[[ Extracted information open ]]
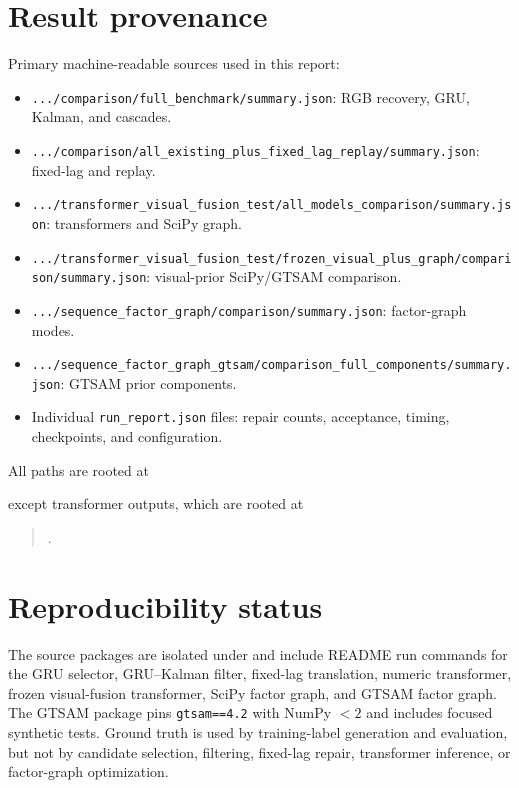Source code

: \documentclass[11pt]{article}
\begin{document}
\appendix
\small
\section{Result provenance}

Primary machine-readable sources used in this report:
\begin{itemize}
\item \texttt{.../comparison/full\_benchmark/summary.json}: RGB recovery, GRU, Kalman, and cascades.
\item \texttt{.../comparison/all\_existing\_plus\_fixed\_lag\_replay/summary.json}: fixed-lag and replay.
\item \texttt{.../transformer\_visual\_fusion\_test/all\_models\_comparison/summary.json}: transformers and SciPy graph.
\item \texttt{.../transformer\_visual\_fusion\_test/frozen\_visual\_plus\_graph/comparison/summary.json}: visual-prior SciPy/GTSAM comparison.
\item \texttt{.../sequence\_factor\_graph/comparison/summary.json}: factor-graph modes.
\item \texttt{.../sequence\_factor\_graph\_gtsam/comparison\_full\_components/summary.json}: GTSAM prior components.
\item Individual \texttt{run\_report.json} files: repair counts, acceptance, timing, checkpoints, and configuration.
\end{itemize}

All paths are rooted at
\begin{quote}
\end{quote}
except transformer outputs, which are rooted at
\begin{quote}
.
\end{quote}

\section{Reproducibility status}

The source packages are isolated under
 and include README run commands for the GRU selector, GRU--Kalman filter, fixed-lag translation, numeric transformer, frozen visual-fusion transformer, SciPy factor graph, and GTSAM factor graph.  The GTSAM package pins \texttt{gtsam==4.2} with NumPy $<2$ and includes focused synthetic tests.  Ground truth is used by training-label generation and evaluation, but not by candidate selection, filtering, fixed-lag repair, transformer inference, or factor-graph optimization.
\end{document}

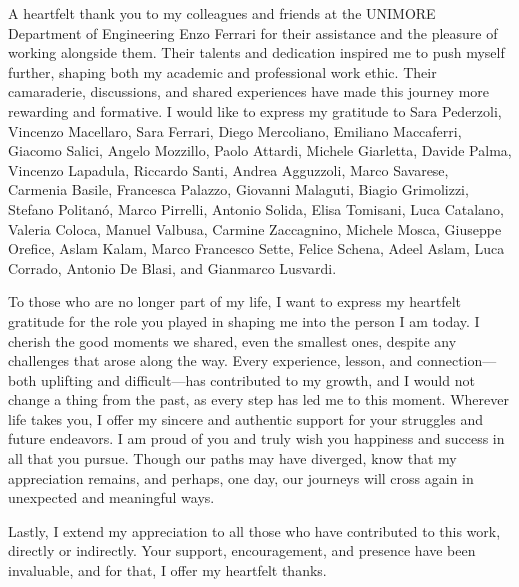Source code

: A heartfelt thank you to my colleagues and friends at the UNIMORE Department of Engineering Enzo Ferrari for their assistance and the pleasure of working alongside them. Their talents and dedication inspired me to push myself further, shaping both my academic and professional work ethic. Their camaraderie, discussions, and shared experiences have made this journey more rewarding and formative. I would like to express my gratitude to Sara Pederzoli, Vincenzo Macellaro, Sara Ferrari, Diego Mercoliano, Emiliano Maccaferri, Giacomo Salici, Angelo Mozzillo, Paolo Attardi, Michele Giarletta, Davide Palma, Vincenzo Lapadula, Riccardo Santi, Andrea Agguzzoli, Marco Savarese, Carmenia Basile, Francesca Palazzo, Giovanni Malaguti, Biagio Grimolizzi, Stefano Politanó, Marco Pirrelli, Antonio Solida, Elisa Tomisani, Luca Catalano, Valeria Coloca, Manuel Valbusa, Carmine Zaccagnino, Michele Mosca, Giuseppe Orefice, Aslam Kalam, Marco Francesco Sette, Felice Schena, Adeel Aslam, Luca Corrado, Antonio De Blasi, and Gianmarco Lusvardi.

To those who are no longer part of my life, I want to express my heartfelt gratitude for the role you played in shaping me into the person I am today. I cherish the good moments we shared, even the smallest ones, despite any challenges that arose along the way. Every experience, lesson, and connection—both uplifting and difficult—has contributed to my growth, and I would not change a thing from the past, as every step has led me to this moment. Wherever life takes you, I offer my sincere and authentic support for your struggles and future endeavors. I am proud of you and truly wish you happiness and success in all that you pursue. Though our paths may have diverged, know that my appreciation remains, and perhaps, one day, our journeys will cross again in unexpected and meaningful ways.

Lastly, I extend my appreciation to all those who have contributed to this work, directly or indirectly. Your support, encouragement, and presence have been invaluable, and for that, I offer my heartfelt thanks.

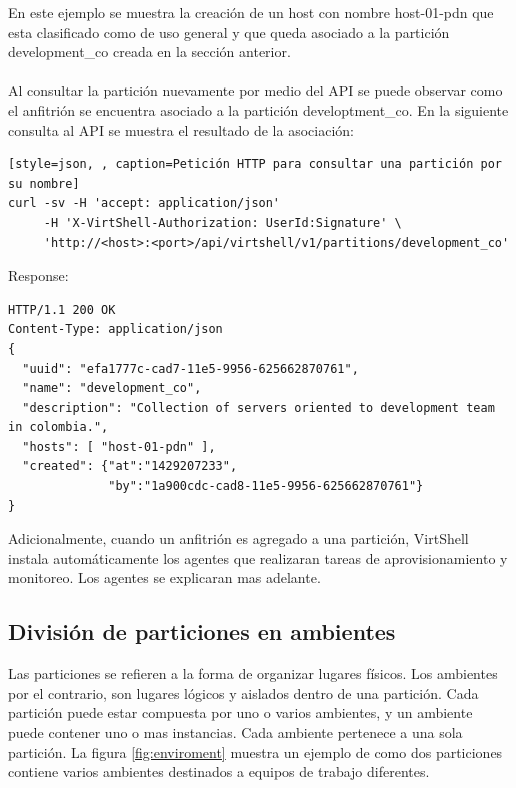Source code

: En este ejemplo se muestra la creación de un host con nombre host-01-pdn que esta clasificado como de uso general y que queda asociado a la partición development\_co creada en la sección anterior.\\
\\
Al consultar la partición nuevamente por medio del API se puede observar como el anfitrión se encuentra asociado a la partición developtment\_co. En la siguiente consulta al API se muestra el resultado de la asociación: 

\begin{lstlisting}[style=json, , caption=Petición HTTP para consultar una partición por su nombre]
curl -sv -H 'accept: application/json' 
     -H 'X-VirtShell-Authorization: UserId:Signature' \ 
     'http://<host>:<port>/api/virtshell/v1/partitions/development_co'
\end{lstlisting}

Response:

\begin{lstlisting}[style=json]
HTTP/1.1 200 OK
Content-Type: application/json
{
  "uuid": "efa1777c-cad7-11e5-9956-625662870761",
  "name": "development_co",
  "description": "Collection of servers oriented to development team in colombia.", 
  "hosts": [ "host-01-pdn" ],  
  "created": {"at":"1429207233", 
              "by":"1a900cdc-cad8-11e5-9956-625662870761"}
}
\end{lstlisting}

Adicionalmente, cuando un anfitrión es agregado a una partición, VirtShell instala automáticamente los agentes  que realizaran tareas de aprovisionamiento y monitoreo. Los agentes se explicaran mas adelante.

\subsection{División de particiones en ambientes}
Las particiones se refieren a la forma de organizar lugares físicos. Los ambientes por el contrario, son lugares lógicos y aislados dentro de una partición. Cada partición puede estar compuesta por uno o varios ambientes, y un ambiente puede contener uno o mas instancias. Cada ambiente pertenece a una sola partición. La figura \ref{fig:enviroment} muestra un ejemplo de como dos particiones contiene varios ambientes destinados a equipos de trabajo diferentes. \\

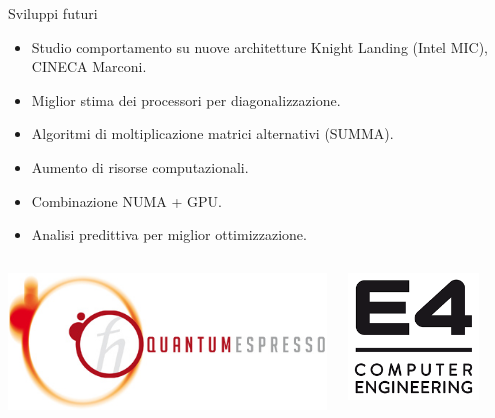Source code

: \documentclass[8pt]{beamer}
\begin{document}
\begin{frame}{Sviluppi futuri}
	\begin{itemize}
		\item Studio comportamento su nuove architetture Knight Landing (Intel MIC), CINECA Marconi.
		\item Miglior stima dei processori per diagonalizzazione.
		\item Algoritmi di moltiplicazione matrici alternativi (SUMMA).
		\item Aumento di risorse computazionali.
		\item Combinazione NUMA + GPU.
		\item Analisi predittiva per miglior ottimizzazione.
	\end{itemize}
	\vspace{1cm}
	\begin{columns}
		\begin{center}
			\includegraphics[width=1.2\textwidth]{beam_qe_logo.jpg}
		\end{center}
		\begin{center}
			\includegraphics[width=0.8\textwidth]{beam_e4_logo.png}

\end{center}
\end{columns}
\end{frame}
\end{document}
[[ Extracted information closed ]]
Task item: Set down exactly the lines running from the beginning of the entries above to the line that contains "and SciPy graph.", including both, and leave out pictures.

Written answer:
Source code

: \documentclass[11pt]{article}
\begin{document}
\appendix
\small
\section{Result provenance}

Primary machine-readable sources used in this report:
\begin{itemize}
\item \texttt{.../comparison/full\_benchmark/summary.json}: RGB recovery, GRU, Kalman, and cascades.
\item \texttt{.../comparison/all\_existing\_plus\_fixed\_lag\_replay/summary.json}: fixed-lag and replay.
\item \texttt{.../transformer\_visual\_fusion\_test/all\_models\_comparison/summary.json}: transformers and SciPy graph.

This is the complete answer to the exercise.